Set down exactly the first line of the entries and every line after it, through the line with "En equipos de".

======== Data shown

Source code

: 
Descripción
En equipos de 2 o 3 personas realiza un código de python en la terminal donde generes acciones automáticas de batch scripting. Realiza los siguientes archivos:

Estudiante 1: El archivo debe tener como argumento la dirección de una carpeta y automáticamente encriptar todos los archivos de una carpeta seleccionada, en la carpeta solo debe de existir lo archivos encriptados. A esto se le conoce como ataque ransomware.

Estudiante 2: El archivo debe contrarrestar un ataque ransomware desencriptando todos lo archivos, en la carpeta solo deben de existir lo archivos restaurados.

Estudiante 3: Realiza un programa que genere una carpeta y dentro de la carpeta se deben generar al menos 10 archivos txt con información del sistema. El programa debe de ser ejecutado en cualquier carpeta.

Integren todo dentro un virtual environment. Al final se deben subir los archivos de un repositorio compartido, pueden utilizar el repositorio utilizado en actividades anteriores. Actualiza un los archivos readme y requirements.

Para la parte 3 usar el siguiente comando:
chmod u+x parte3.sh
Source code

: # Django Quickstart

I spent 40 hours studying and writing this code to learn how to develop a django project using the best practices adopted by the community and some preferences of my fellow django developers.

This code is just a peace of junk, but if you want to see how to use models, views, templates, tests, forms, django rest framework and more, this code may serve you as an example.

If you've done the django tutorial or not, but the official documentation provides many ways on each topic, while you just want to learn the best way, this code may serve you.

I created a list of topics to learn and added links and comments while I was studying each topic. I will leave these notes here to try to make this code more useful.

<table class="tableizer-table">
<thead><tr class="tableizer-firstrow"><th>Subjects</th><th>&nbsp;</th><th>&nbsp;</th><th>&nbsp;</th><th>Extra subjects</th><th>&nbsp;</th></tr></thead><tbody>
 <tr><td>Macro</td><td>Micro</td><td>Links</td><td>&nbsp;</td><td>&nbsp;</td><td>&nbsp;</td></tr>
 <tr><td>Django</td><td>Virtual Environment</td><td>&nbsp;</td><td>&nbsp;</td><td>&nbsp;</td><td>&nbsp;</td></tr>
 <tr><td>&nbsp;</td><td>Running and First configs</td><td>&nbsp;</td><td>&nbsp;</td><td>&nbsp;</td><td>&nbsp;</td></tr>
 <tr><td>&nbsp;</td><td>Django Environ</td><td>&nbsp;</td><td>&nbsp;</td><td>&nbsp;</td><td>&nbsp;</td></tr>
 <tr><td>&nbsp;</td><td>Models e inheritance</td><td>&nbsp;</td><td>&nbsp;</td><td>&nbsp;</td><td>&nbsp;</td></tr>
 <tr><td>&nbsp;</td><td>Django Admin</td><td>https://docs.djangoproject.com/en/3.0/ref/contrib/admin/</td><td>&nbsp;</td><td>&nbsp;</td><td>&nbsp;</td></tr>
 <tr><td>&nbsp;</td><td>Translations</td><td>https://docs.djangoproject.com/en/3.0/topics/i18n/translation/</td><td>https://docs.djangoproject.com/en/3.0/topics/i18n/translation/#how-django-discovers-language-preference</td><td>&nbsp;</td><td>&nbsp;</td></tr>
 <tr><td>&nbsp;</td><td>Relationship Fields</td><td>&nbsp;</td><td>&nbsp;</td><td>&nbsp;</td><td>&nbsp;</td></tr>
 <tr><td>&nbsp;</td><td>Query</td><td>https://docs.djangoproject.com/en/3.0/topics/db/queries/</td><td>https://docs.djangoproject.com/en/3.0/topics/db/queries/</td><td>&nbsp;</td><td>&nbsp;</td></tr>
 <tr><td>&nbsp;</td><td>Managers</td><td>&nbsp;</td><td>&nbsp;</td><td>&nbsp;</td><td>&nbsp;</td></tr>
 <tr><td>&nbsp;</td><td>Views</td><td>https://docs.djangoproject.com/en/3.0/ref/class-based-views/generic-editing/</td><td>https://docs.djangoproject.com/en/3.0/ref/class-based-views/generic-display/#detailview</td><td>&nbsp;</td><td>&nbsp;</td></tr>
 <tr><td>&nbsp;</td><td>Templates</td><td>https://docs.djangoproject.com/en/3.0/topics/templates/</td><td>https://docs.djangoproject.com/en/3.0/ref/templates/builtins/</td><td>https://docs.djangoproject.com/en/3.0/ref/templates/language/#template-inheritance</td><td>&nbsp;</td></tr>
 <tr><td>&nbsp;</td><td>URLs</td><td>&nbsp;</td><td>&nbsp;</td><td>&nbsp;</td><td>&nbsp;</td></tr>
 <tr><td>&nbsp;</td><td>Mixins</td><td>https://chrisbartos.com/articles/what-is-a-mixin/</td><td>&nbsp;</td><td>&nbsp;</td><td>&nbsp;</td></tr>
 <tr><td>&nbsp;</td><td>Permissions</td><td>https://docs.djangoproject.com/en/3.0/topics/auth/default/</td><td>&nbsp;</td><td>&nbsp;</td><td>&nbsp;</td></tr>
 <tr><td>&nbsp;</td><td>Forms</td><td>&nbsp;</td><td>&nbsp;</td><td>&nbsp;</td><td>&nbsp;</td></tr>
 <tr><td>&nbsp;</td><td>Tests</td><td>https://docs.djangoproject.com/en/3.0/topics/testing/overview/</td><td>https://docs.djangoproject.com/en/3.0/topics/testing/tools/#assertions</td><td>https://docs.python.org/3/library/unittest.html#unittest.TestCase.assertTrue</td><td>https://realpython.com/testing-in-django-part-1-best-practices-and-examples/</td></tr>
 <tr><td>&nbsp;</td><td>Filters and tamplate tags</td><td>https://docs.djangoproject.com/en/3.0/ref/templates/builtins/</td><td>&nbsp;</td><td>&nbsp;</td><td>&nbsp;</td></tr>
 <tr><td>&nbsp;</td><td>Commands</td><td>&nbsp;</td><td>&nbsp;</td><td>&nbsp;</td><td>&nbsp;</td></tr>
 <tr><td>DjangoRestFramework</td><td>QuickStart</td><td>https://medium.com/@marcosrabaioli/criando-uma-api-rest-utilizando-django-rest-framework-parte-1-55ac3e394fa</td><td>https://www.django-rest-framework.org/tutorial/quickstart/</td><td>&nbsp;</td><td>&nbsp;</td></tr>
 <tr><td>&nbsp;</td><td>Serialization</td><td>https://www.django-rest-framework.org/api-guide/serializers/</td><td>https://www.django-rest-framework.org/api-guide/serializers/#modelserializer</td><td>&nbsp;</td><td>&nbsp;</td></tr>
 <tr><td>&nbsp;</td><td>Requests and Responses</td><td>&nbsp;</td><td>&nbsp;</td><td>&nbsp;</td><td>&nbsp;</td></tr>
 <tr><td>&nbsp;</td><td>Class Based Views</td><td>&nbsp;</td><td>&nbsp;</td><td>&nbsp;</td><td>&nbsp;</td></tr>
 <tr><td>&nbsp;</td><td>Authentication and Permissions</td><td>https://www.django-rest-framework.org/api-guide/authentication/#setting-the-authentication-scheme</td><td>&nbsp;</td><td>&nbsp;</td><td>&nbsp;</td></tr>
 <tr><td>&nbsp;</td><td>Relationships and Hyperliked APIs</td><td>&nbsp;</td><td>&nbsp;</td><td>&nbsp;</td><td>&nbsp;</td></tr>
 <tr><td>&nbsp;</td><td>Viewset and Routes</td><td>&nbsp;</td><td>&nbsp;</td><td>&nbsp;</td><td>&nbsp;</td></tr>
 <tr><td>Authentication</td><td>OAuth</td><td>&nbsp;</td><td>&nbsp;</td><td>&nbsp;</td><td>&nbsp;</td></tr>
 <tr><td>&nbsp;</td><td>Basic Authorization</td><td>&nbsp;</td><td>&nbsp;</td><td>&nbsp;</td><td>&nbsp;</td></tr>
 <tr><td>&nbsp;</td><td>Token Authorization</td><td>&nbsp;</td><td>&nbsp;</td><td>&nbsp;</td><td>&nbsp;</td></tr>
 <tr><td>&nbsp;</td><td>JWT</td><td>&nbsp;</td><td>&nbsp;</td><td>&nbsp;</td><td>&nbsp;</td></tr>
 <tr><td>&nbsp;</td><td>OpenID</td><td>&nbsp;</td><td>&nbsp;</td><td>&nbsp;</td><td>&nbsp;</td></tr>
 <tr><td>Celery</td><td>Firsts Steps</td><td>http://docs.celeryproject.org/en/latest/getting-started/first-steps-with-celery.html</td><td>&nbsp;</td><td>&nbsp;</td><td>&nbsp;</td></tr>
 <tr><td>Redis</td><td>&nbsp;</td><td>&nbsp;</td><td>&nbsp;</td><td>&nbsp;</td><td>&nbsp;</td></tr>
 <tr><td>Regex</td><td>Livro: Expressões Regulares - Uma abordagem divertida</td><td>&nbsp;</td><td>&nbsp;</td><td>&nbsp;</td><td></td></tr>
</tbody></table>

================

Answer space:
Source code

: 
Descripción
En equipos de 2 o 3 personas realiza un código de python en la terminal donde generes acciones automáticas de batch scripting. Realiza los siguientes archivos:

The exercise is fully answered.